Profumi intensi, una tecnica mai esibita ma funzionale. Come gli spaghettini risottati cotti nell’acqua dei limoni del suo agrumeto, con olio e provolone del Monaco. O gli eleganti gamberi con ricotta di bufala al bergamotto, oppure ancora gli essenziali ravioli ai formaggi vicani con pomodoro pestato al mortaio dell’orto di Montichiaro, dove lo chef sta aprendo una struttura con cucina e ospitalità. Non si può andar via, poi, senza aver assaggiato le graffe fritte e del digestivo mallo di noce candito.

Nella Penisola sorrentina, poi, si trovano ben altre nove stelle Michelin. A Massa Lubrense ci sono due bistellati: i Quattro passi dello chef Tonino Mellino e il Don Alfonso 1890 - un pezzo di storia della gastronomia italiana -, dello chef Ernesto Iaccarino. E poi il Relais Blu e La Taverna del Capitano, una stella ciascuno. Non distante invece si trovano gli stellati Don Geppi a Sant’Agnello e la Terrazza Bosquet e Il Buco a Sorrento. Alla guida di quest’ultimo c’è lo chef Peppe Aversa.

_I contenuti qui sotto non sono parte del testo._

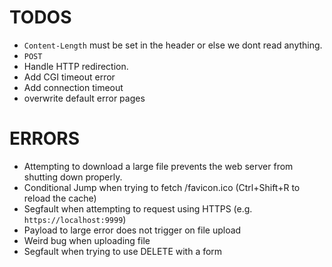 # TODOS

- `Content-Length` must be set in the header or else we dont read anything.
- `POST`
- Handle HTTP redirection.
- Add CGI timeout error
- Add connection timeout
- overwrite default error pages

# ERRORS

- Attempting to download a large file prevents the web server from shutting down properly.
- Conditional Jump when trying to fetch /favicon.ico (Ctrl+Shift+R to reload the cache)
- Segfault when attempting to request using HTTPS (e.g. `https://localhost:9999`)
- Payload to large error does not trigger on file upload
- Weird bug when uploading file
- Segfault when trying to use DELETE with a form
<!-- - `411 Length required` on DELETE request -->
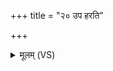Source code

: +++
title = "२० उप हरति"

+++
<details><summary>मूलम् (VS)</summary>

उप॑ हरति ह॒वींष्या सा॑दयति ॥
</details>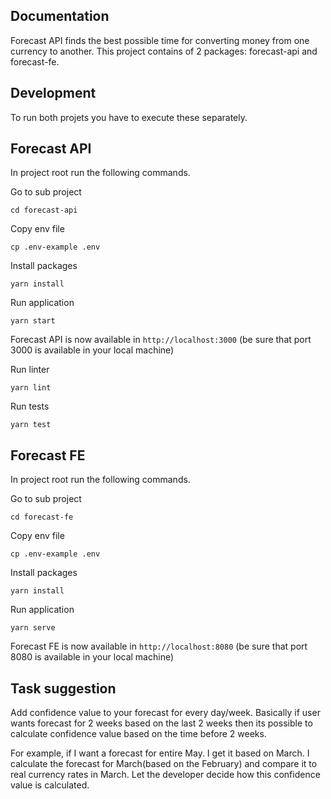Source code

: ## Documentation

Forecast API finds the best possible time for converting money from one currency to another. 
This project contains of 2 packages: forecast-api and forecast-fe. 

## Development

To run both projets you have to execute these separately. 

## Forecast API

In project root run the following commands.

Go to sub project

`cd forecast-api`

Copy env file

`cp .env-example .env`

Install packages

`yarn install`

Run application

`yarn start`

Forecast API is now available in `http://localhost:3000` (be sure that port 3000 is available in your local machine)

Run linter

`yarn lint`

Run tests

`yarn test`

## Forecast FE

In project root run the following commands.

Go to sub project

`cd forecast-fe`

Copy env file

`cp .env-example .env`

Install packages

`yarn install`

Run application

`yarn serve`

Forecast FE is now available in `http://localhost:8080` (be sure that port 8080 is available in your local machine)

## Task suggestion

Add confidence value to your forecast for every day/week. Basically if user wants forecast for 2 weeks based on the last 2 weeks then its possible to 
calculate confidence value based on the time before 2 weeks. 

For example, if I want a forecast for entire May. I get it based on March. 
I calculate the forecast for March(based on the February) and compare it to real currency rates in March. 
Let the developer decide how this confidence value is calculated.
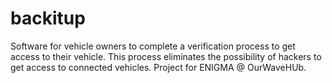 # backitup
Software for vehicle owners to complete a verification process to get access to their vehicle. This process eliminates the possibility of hackers to get access to connected vehicles. Project for ENIGMA @ OurWaveHUb. 



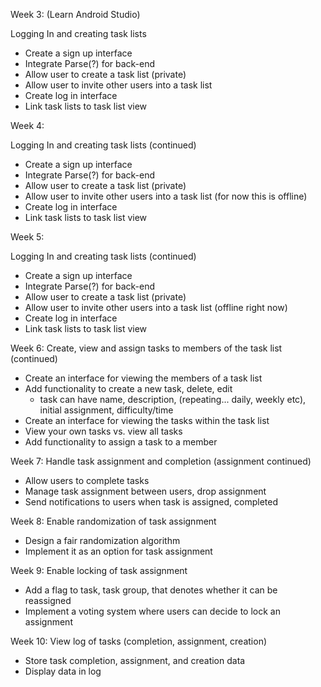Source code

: Week 3:
(Learn Android Studio)

Logging In and creating task lists
- Create a sign up interface
- Integrate Parse(?) for back-end
- Allow user to create a task list (private)
- Allow user to invite other users into a task list
- Create log in interface
- Link task lists to task list view


Week 4:


Logging In and creating task lists (continued)
- Create a sign up interface
- Integrate Parse(?) for back-end
- Allow user to create a task list (private)
- Allow user to invite other users into a task list (for now this is offline)
- Create log in interface
- Link task lists to task list view





Week 5:

Logging In and creating task lists (continued)
- Create a sign up interface
- Integrate Parse(?) for back-end
- Allow user to create a task list (private)
- Allow user to invite other users into a task list (offline right now)
- Create log in interface
- Link task lists to task list view

Week 6:
Create, view and assign tasks to members of the task list (continued)
- Create an interface for viewing the members of a task list 
- Add functionality to create a new task, delete, edit
    - task can have name, description, (repeating... daily, weekly etc), initial assignment, difficulty/time
- Create an interface for viewing the tasks within the task list
- View your own tasks vs. view all tasks
- Add functionality to assign a task to a member



Week 7:
Handle task assignment and completion (assignment continued)
 - Allow users to complete tasks
 - Manage task assignment between users, drop assignment
 - Send notifications to users when task is assigned, completed


Week 8:
Enable randomization of task assignment
 - Design a fair randomization algorithm
 - Implement it as an option for task assignment


Week 9:
Enable locking of task assignment
 - Add a flag to task, task group, that denotes whether it can be reassigned
 - Implement a voting system where users can decide to lock an assignment


Week 10:
View log of tasks (completion, assignment, creation)
 - Store task completion, assignment, and creation data
 - Display data in log

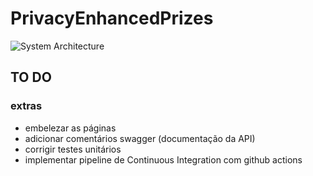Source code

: # PrivacyEnhancedPrizes

![System Architecture](https://raw.githubusercontent.com/lucascudo/PrivacyEnhancedPrizes/main/PrivacyEnhancedPrizes.png)

## TO DO
### extras
- embelezar as páginas
- adicionar comentários swagger (documentação da API)
- corrigir testes unitários
- implementar pipeline de Continuous Integration com github actions
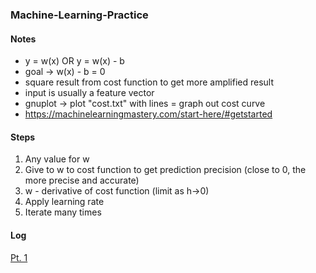 ### Machine-Learning-Practice

#### Notes
- y = w(x) OR y = w(x) - b
- goal -> w(x) - b = 0
- square result from cost function to get more amplified result
- input is usually a feature vector
- gnuplot -> plot "cost.txt" with lines = graph out cost curve
- https://machinelearningmastery.com/start-here/#getstarted

#### Steps
1. Any value for w
2. Give to w to cost function to get prediction precision (close to 0, the more precise and accurate)
3. w - derivative of cost function (limit as h->0)
4. Apply learning rate
5. Iterate many times

#### Log
[Pt. 1](https://lukasn.xyz/posts/machine-learning-pt.1/)

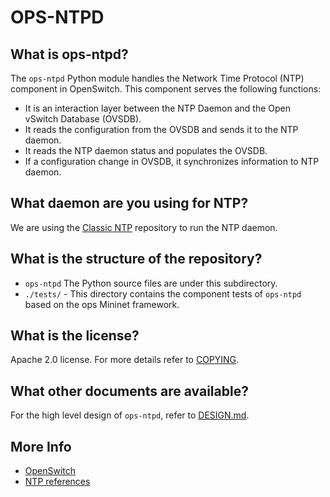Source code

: OPS-NTPD
========

What is ops-ntpd?
-----------------
The `ops-ntpd` Python module handles the Network Time Protocol (NTP) component in OpenSwitch. This component serves the following functions:
- It is an interaction layer between the NTP Daemon and the Open vSwitch Database (OVSDB).
- It reads the configuration from the OVSDB and sends it to the NTP daemon.
- It reads the NTP daemon status and populates the OVSDB.
- If a configuration change in OVSDB, it synchronizes information to NTP daemon.

What daemon are you using for NTP?
-----------------------------------
We are using the [Classic NTP](http://doc.ntp.org) repository to run the NTP daemon.

What is the structure of the repository?
----------------------------------------
- `ops-ntpd` The Python source files are under this subdirectory.
- `./tests/` - This directory contains the component tests of `ops-ntpd` based on the ops Mininet framework.

What is the license?
--------------------
Apache 2.0 license. For more details refer to [COPYING](https://git.openswitch.net/cgit/openswitch/ops-ntpd/tree/COPYING).

What other documents are available?
----------------------------------
For the high level design of `ops-ntpd`, refer to [DESIGN.md](https://git.openswitch.net/cgit/openswitch/ops-ntpd/tree/DESIGN.md).

More Info
----------
- [OpenSwitch](http://www.openswitch.net)
- [NTP references](http://doc.ntp.org)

Accoglienza, ricerca e emozione sono le sue parole d’ordine. La sua è una storia singolare, da ragazzo ha lavorato come marinaio sui mercantili, viaggiando in tutto il mondo e assaggiando prodotti e piatti dai gusti lontani da quelli della cucina campana. Qui la cucina è fatta di attenzione maniacale per la materia prima, ma anche curiosità e appartenenza. «Creo piatti capaci di esaltare e raccontare il territorio e le sue esperienze, perché il gusto è la chiave della memoria ed è uno dei modi migliori per promuovere la nostra terra», spiega lo chef. Un esempio? La linguina con scorfano della Costiera marinato al limone di Sorrento, con salsa di bottarga e pomodori secchi profumati al limone.

L'Antica Torrefazione Caffè G. Maresca

Se il caffè in Campania ha un gusto «speciale», quello che L’Antica Torrefazione Caffè G. Maresca produce a Piano di Sorrento dal 1910 è quasi unico. Questa infatti è una delle ultime attività in Italia a tostare ancora i chicchi a legna (quella di ulivo e quercia per lo più), in una tostatrice originale degli anni ‘30.

«Con il variare del legno varia anche il gusto del caffè», racconta Michele Gargiulo, titolare dell’azienda ed erede del fondatore Giuseppe Maresca, che negli ultimi anni ha creato una struttura di ricerca, il «Labcafè», che segue il processo produttivo dalla fase iniziale (la scelta del caffé verde), fino al confezionamento e alla distribuzione. La loro miscela, «Maresca Oro», unisce le migliori qualità di caffé Arabica come il Guatemala d’Altura, il Maragogype, il Colombia e il Santos «Fancy Supremo».

Il punto vendita, poi, è un piccolo museo in cui foto, locandine, macinini, raccontano la storia di questa bevanda.